Deep learning has been a popular research area due to major successes in perception tasks such as speech recognition and object classification. In the first part of my talk, I will give a brief overview of the main concepts of deep learning. I will focus on recent advances on a topic that my group has been especially actively working on: natural language processing and understanding using Recurrent Neural Networks (RNNs). In the past year, RNNs have done exceptionally well at learning to decode sequences of symbols from input signals. In the main part of this talk, I'll review some recent successes on machine translation, image understanding, and beyond. I'll finish the talk with a discussion of some of the next challenges for deep learning, and some exciting research and applications that people in the field have started looking at.
The Stanford EE Computer Systems Colloquium (EE380) meets on Wednesdays 4:30-5:45 throughout the academic year. Talks are given before a live audience in Room B03 in the basement of the Gates Computer Science Building on the Stanford Campus.

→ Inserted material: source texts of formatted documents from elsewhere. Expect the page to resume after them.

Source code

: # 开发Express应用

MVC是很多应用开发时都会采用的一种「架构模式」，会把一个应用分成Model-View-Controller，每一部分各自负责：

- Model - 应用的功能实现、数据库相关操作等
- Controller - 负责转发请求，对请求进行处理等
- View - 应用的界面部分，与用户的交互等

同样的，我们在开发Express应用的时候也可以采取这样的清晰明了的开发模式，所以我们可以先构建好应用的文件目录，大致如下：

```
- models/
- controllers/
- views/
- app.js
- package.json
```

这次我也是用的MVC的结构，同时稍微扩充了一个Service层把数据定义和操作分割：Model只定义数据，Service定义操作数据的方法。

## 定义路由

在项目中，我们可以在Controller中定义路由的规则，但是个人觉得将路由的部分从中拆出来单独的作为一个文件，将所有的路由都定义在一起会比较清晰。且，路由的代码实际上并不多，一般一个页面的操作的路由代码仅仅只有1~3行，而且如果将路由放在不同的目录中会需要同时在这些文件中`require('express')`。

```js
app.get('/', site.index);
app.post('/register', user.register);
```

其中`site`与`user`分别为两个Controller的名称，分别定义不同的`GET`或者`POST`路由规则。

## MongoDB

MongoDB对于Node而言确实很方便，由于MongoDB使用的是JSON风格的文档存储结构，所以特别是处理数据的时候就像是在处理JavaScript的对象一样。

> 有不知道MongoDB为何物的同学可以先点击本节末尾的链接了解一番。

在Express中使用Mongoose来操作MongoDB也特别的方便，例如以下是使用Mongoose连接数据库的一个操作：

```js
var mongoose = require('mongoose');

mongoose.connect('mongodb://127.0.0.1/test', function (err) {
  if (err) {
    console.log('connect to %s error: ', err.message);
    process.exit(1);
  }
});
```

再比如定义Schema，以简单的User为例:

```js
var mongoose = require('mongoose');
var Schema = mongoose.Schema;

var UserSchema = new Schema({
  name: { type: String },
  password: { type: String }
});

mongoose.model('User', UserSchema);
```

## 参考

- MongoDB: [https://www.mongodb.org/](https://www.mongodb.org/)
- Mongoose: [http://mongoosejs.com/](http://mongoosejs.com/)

The live talks (and the videos hosted at Stanford and on YouTube) are open to the public.
Oriol Vinyals is a Research Scientist at Google. He works in deep learning with the Google Brain team. Oriol holds a Ph.D. in EECS from University of California, Berkeley, and a Masters degree from University of California, San Diego. He is a recipient of the 2011 Microsoft Research PhD Fellowship. He was an early adopter of the new deep learning wave at Berkeley, and in his thesis he focused on non-convex optimization and recurrent neural networks. At Google Brain he continues working on his areas of interest, which include artificial intelligence, with particular emphasis on machine learning, language, and vision.